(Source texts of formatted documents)
• • •

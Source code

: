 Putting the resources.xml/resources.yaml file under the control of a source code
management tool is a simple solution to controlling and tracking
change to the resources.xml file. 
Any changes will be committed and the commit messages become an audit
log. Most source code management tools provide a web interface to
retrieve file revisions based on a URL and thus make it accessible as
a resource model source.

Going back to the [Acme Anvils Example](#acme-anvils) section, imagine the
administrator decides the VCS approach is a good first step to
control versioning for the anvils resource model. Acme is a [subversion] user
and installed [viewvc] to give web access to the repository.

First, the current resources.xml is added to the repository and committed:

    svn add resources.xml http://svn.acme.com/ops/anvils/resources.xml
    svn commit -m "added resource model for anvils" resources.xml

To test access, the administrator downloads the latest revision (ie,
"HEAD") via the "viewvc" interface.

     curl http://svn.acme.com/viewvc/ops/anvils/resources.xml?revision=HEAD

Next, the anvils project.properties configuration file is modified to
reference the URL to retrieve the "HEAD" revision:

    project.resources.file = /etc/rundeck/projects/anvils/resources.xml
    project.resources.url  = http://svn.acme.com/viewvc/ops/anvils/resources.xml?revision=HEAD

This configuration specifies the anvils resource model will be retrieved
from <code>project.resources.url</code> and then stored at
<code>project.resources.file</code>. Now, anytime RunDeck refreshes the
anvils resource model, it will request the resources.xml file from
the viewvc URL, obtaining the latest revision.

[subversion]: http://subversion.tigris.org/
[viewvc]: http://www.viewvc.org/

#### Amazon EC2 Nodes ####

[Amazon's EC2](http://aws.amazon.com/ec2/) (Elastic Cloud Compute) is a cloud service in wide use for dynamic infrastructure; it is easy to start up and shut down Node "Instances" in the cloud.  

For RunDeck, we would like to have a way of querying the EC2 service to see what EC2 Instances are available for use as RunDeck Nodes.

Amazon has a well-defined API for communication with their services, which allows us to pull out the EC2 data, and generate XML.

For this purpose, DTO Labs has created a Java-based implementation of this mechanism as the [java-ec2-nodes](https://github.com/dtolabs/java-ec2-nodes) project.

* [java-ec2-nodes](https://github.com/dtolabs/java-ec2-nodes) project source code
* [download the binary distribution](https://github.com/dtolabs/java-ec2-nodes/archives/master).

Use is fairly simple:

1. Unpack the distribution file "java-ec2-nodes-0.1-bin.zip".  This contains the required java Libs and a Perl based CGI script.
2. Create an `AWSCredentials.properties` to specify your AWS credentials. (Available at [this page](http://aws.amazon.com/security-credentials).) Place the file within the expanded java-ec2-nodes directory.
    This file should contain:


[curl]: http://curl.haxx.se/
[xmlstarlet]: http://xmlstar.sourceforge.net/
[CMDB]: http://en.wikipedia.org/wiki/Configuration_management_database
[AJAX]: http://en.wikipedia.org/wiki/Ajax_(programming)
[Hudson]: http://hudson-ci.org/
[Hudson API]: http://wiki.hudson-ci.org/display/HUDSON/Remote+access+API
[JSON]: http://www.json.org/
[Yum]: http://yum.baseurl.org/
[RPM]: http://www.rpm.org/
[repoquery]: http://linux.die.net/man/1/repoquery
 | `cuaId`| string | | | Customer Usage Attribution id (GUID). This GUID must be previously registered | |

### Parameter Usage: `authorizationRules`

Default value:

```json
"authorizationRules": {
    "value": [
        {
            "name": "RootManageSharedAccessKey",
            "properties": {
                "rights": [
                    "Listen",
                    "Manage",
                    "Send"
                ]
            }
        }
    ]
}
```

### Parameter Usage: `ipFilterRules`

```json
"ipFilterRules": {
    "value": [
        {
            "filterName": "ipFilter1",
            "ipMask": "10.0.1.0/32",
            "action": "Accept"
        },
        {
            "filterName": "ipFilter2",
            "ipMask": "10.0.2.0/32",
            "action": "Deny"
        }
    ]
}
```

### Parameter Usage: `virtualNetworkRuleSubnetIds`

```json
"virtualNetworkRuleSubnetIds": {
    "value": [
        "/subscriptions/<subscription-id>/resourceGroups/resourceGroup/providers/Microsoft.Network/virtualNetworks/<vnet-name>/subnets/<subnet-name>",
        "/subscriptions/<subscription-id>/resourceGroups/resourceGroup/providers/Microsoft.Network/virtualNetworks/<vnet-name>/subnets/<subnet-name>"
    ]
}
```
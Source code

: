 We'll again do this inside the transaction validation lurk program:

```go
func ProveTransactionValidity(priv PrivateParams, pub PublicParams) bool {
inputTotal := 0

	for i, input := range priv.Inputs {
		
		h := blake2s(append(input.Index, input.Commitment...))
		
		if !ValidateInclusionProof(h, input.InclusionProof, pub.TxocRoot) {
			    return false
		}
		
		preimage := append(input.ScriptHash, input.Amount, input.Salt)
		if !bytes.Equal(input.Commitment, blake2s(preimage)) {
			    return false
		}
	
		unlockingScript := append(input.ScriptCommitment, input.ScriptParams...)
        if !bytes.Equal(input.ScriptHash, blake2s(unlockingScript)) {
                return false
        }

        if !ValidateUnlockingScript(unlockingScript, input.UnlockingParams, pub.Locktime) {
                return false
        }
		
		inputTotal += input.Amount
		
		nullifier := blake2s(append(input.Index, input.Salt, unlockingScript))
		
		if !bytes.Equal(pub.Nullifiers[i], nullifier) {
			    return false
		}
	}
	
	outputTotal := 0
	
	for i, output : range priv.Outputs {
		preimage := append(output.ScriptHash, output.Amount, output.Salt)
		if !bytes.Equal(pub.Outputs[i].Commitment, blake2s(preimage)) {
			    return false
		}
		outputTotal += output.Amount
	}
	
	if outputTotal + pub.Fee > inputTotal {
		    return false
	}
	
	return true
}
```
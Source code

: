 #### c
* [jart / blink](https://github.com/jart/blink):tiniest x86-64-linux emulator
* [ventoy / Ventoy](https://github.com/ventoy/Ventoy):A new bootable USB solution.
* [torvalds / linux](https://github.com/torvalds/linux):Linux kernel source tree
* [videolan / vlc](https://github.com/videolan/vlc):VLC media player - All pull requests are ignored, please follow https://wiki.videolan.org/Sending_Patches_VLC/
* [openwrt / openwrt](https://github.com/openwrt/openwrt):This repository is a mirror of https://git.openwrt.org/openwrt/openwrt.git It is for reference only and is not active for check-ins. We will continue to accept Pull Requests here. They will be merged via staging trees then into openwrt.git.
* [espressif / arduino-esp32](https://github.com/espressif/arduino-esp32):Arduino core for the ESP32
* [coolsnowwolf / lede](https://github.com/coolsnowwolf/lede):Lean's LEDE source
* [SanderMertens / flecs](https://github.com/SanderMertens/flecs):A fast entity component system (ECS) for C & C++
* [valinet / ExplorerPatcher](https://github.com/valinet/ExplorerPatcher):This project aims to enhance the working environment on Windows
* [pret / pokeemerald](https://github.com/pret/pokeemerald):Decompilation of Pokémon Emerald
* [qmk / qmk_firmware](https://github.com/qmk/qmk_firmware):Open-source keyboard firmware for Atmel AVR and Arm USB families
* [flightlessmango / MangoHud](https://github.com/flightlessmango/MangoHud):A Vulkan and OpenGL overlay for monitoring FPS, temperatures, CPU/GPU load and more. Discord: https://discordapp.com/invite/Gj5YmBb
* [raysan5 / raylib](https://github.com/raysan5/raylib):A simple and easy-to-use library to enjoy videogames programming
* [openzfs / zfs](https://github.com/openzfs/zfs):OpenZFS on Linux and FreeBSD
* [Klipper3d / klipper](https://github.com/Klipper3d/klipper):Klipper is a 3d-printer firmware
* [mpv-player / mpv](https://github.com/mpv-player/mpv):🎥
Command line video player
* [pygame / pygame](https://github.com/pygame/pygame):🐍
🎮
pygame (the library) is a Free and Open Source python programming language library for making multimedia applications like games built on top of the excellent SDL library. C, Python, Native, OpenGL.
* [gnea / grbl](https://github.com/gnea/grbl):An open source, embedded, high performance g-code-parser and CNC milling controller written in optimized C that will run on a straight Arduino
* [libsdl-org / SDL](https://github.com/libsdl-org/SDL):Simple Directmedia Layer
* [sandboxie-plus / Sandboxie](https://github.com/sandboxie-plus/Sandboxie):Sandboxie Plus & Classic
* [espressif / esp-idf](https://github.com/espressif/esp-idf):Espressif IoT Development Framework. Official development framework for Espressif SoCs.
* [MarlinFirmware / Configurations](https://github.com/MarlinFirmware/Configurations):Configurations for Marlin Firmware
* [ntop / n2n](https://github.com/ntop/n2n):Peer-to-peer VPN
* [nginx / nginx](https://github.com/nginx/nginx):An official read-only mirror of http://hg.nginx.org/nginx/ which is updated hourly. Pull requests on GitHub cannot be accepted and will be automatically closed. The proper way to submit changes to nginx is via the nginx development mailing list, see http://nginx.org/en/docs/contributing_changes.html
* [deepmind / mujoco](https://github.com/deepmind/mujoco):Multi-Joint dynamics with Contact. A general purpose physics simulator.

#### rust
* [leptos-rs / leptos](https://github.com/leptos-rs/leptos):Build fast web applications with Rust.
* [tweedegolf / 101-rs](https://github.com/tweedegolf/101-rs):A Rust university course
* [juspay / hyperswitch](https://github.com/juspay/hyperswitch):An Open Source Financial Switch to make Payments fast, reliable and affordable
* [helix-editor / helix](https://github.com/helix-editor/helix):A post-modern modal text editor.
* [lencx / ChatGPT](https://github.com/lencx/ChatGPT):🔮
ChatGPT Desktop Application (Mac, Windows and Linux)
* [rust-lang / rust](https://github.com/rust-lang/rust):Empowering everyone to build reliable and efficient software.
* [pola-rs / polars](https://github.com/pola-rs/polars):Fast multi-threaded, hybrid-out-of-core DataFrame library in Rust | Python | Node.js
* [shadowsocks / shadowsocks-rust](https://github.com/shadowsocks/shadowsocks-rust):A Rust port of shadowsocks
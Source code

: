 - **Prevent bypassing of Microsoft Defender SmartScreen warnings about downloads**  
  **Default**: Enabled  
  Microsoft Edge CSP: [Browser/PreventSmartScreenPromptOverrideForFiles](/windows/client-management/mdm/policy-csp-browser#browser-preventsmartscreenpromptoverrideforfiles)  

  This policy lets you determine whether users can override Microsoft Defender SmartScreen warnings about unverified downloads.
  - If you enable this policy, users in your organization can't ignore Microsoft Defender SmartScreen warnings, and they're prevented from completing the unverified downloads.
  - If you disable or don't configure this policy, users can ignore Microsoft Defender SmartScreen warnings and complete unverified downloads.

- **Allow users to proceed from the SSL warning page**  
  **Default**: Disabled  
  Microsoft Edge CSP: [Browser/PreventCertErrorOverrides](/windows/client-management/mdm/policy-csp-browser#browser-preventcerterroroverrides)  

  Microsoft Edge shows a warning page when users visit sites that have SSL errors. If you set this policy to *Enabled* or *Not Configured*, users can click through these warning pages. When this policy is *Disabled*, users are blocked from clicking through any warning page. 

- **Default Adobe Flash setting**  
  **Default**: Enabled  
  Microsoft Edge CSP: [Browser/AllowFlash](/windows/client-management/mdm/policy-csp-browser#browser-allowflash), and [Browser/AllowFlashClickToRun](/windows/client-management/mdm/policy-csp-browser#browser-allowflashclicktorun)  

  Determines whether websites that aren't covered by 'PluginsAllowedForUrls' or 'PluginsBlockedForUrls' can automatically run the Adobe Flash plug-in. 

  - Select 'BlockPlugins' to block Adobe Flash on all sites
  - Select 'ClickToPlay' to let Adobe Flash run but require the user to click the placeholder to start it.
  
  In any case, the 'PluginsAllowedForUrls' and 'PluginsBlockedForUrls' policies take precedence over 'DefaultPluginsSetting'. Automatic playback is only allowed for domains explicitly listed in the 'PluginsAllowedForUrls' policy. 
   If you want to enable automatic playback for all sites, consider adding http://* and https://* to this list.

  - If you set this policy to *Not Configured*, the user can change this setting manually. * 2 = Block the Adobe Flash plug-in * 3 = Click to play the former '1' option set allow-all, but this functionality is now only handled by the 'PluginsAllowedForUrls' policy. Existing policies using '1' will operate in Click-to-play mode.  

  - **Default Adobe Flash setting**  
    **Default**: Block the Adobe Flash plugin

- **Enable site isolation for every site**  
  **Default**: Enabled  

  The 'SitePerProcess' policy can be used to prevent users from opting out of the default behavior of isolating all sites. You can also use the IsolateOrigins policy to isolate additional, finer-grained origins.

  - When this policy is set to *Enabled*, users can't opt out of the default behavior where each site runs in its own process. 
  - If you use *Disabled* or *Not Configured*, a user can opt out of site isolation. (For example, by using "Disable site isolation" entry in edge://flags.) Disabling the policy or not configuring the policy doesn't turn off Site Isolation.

• • •

» Goal of the exercise
The answer should be a number alone: the count of lines in the records that hold the word "distribution".

» Exercise answer
2